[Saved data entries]
********************
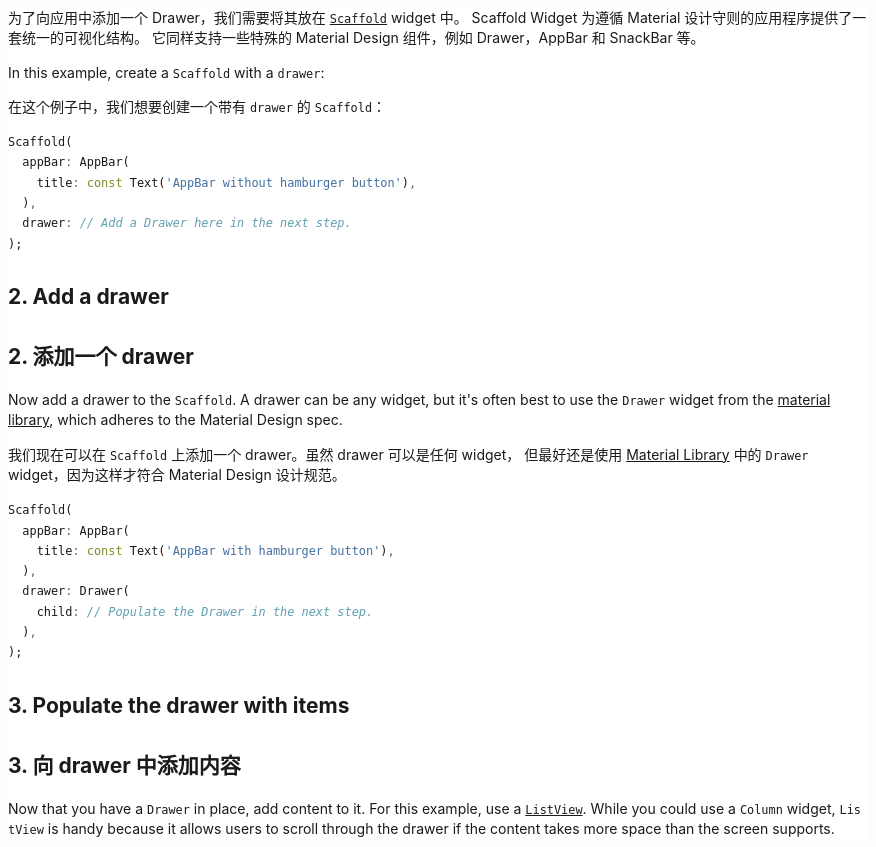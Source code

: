 为了向应用中添加一个 Drawer，我们需要将其放在 [`Scaffold`][] widget 中。
Scaffold Widget 为遵循 Material 设计守则的应用程序提供了一套统一的可视化结构。
它同样支持一些特殊的 Material Design 组件，例如 Drawer，AppBar 和 SnackBar 等。

In this example, create a `Scaffold` with a `drawer`:

在这个例子中，我们想要创建一个带有 `drawer` 的 `Scaffold`：

<?code-excerpt "lib/drawer.dart (DrawerStart)" replace="/null, //g"?>
```dart
Scaffold(
  appBar: AppBar(
    title: const Text('AppBar without hamburger button'),
  ),
  drawer: // Add a Drawer here in the next step.
);
```

## 2. Add a drawer

## 2. 添加一个 drawer

Now add a drawer to the `Scaffold`. A drawer can be any widget,
but it's often best to use the `Drawer` widget from the
[material library][],
which adheres to the Material Design spec.

我们现在可以在 `Scaffold` 上添加一个 drawer。虽然 drawer 可以是任何 widget，
但最好还是使用 [Material Library]({{site.api}}/flutter/material/material-library.html)
中的 `Drawer` widget，因为这样才符合 Material Design 设计规范。

<?code-excerpt "lib/drawer.dart (DrawerEmpty)" replace="/null, //g"?>
```dart
Scaffold(
  appBar: AppBar(
    title: const Text('AppBar with hamburger button'),
  ),
  drawer: Drawer(
    child: // Populate the Drawer in the next step.
  ),
);
```

## 3. Populate the drawer with items

## 3. 向 drawer 中添加内容

Now that you have a `Drawer` in place, add content to it.
For this example, use a [`ListView`][].
While you could use a `Column` widget,
`ListView` is handy because it allows users to scroll
through the drawer if the
content takes more space than the screen supports.


[`Drawer`]: {{site.api}}/flutter/material/Drawer-class.html
[`DrawerHeader`]: {{site.api}}/flutter/material/DrawerHeader-class.html
[list recipes]: {{site.url}}/cookbook#lists
[`ListTile`]: {{site.api}}/flutter/material/ListTile-class.html
[`ListView`]: {{site.api}}/flutter/widgets/ListView-class.html
[material library]: {{site.api}}/flutter/material/material-library.html
[`Navigator`]: {{site.api}}/flutter/widgets/Navigator-class.html
[`Scaffold`]: {{site.api}}/flutter/material/Scaffold-class.html
[Navigation]: {{site.url}}/cookbook#navigation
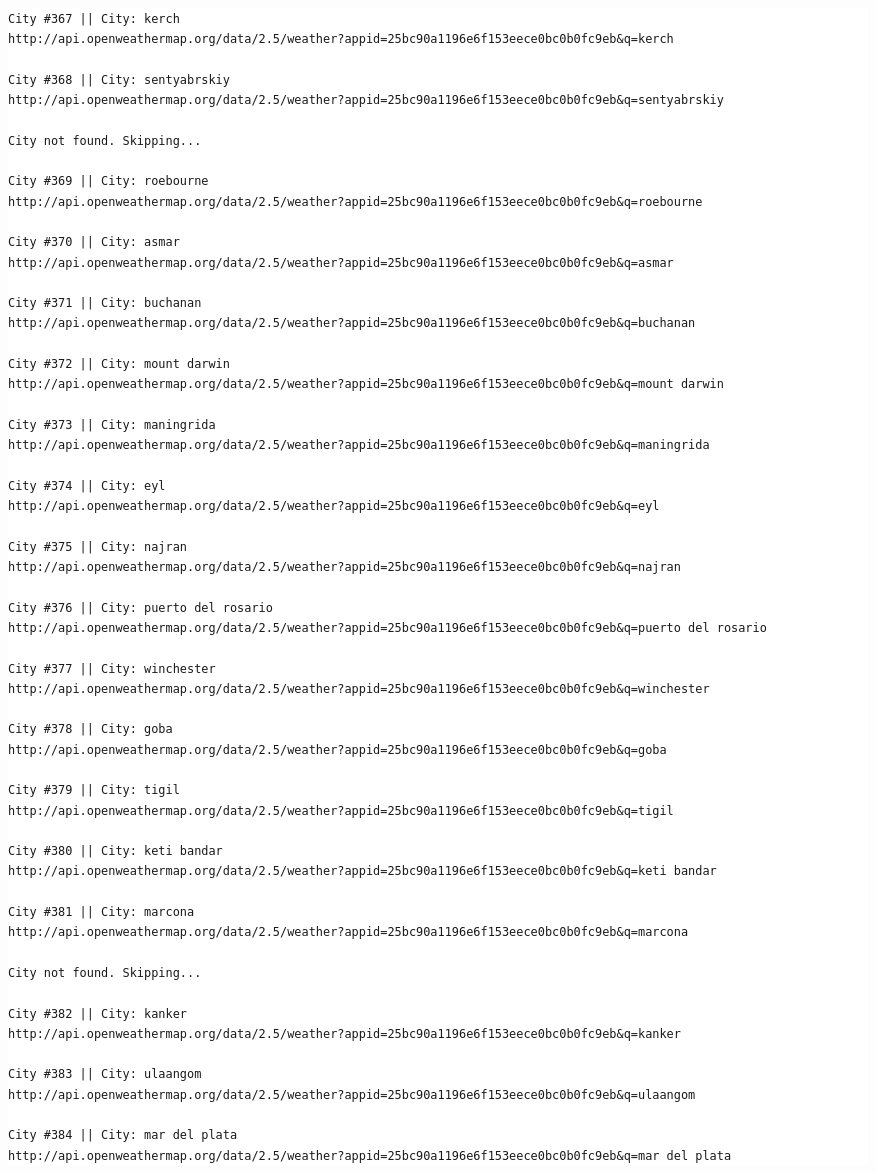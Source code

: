     City #367 || City: kerch
    http://api.openweathermap.org/data/2.5/weather?appid=25bc90a1196e6f153eece0bc0b0fc9eb&q=kerch
     
    City #368 || City: sentyabrskiy
    http://api.openweathermap.org/data/2.5/weather?appid=25bc90a1196e6f153eece0bc0b0fc9eb&q=sentyabrskiy
     
    City not found. Skipping...
     
    City #369 || City: roebourne
    http://api.openweathermap.org/data/2.5/weather?appid=25bc90a1196e6f153eece0bc0b0fc9eb&q=roebourne
     
    City #370 || City: asmar
    http://api.openweathermap.org/data/2.5/weather?appid=25bc90a1196e6f153eece0bc0b0fc9eb&q=asmar
     
    City #371 || City: buchanan
    http://api.openweathermap.org/data/2.5/weather?appid=25bc90a1196e6f153eece0bc0b0fc9eb&q=buchanan
     
    City #372 || City: mount darwin
    http://api.openweathermap.org/data/2.5/weather?appid=25bc90a1196e6f153eece0bc0b0fc9eb&q=mount darwin
     
    City #373 || City: maningrida
    http://api.openweathermap.org/data/2.5/weather?appid=25bc90a1196e6f153eece0bc0b0fc9eb&q=maningrida
     
    City #374 || City: eyl
    http://api.openweathermap.org/data/2.5/weather?appid=25bc90a1196e6f153eece0bc0b0fc9eb&q=eyl
     
    City #375 || City: najran
    http://api.openweathermap.org/data/2.5/weather?appid=25bc90a1196e6f153eece0bc0b0fc9eb&q=najran
     
    City #376 || City: puerto del rosario
    http://api.openweathermap.org/data/2.5/weather?appid=25bc90a1196e6f153eece0bc0b0fc9eb&q=puerto del rosario
     
    City #377 || City: winchester
    http://api.openweathermap.org/data/2.5/weather?appid=25bc90a1196e6f153eece0bc0b0fc9eb&q=winchester
     
    City #378 || City: goba
    http://api.openweathermap.org/data/2.5/weather?appid=25bc90a1196e6f153eece0bc0b0fc9eb&q=goba
     
    City #379 || City: tigil
    http://api.openweathermap.org/data/2.5/weather?appid=25bc90a1196e6f153eece0bc0b0fc9eb&q=tigil
     
    City #380 || City: keti bandar
    http://api.openweathermap.org/data/2.5/weather?appid=25bc90a1196e6f153eece0bc0b0fc9eb&q=keti bandar
     
    City #381 || City: marcona
    http://api.openweathermap.org/data/2.5/weather?appid=25bc90a1196e6f153eece0bc0b0fc9eb&q=marcona
     
    City not found. Skipping...
     
    City #382 || City: kanker
    http://api.openweathermap.org/data/2.5/weather?appid=25bc90a1196e6f153eece0bc0b0fc9eb&q=kanker
     
    City #383 || City: ulaangom
    http://api.openweathermap.org/data/2.5/weather?appid=25bc90a1196e6f153eece0bc0b0fc9eb&q=ulaangom
     
    City #384 || City: mar del plata
    http://api.openweathermap.org/data/2.5/weather?appid=25bc90a1196e6f153eece0bc0b0fc9eb&q=mar del plata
********************
* [Task requirements] Up to and including the line that holds "In this example, create", restate word for word each line of the records from their start, and only those lines, leaving out the pictures.

* [Solution for this problem]
Source code

: 为了向应用中添加一个 Drawer，我们需要将其放在 [`Scaffold`][] widget 中。
Scaffold Widget 为遵循 Material 设计守则的应用程序提供了一套统一的可视化结构。
它同样支持一些特殊的 Material Design 组件，例如 Drawer，AppBar 和 SnackBar 等。

In this example, create a `Scaffold` with a `drawer`:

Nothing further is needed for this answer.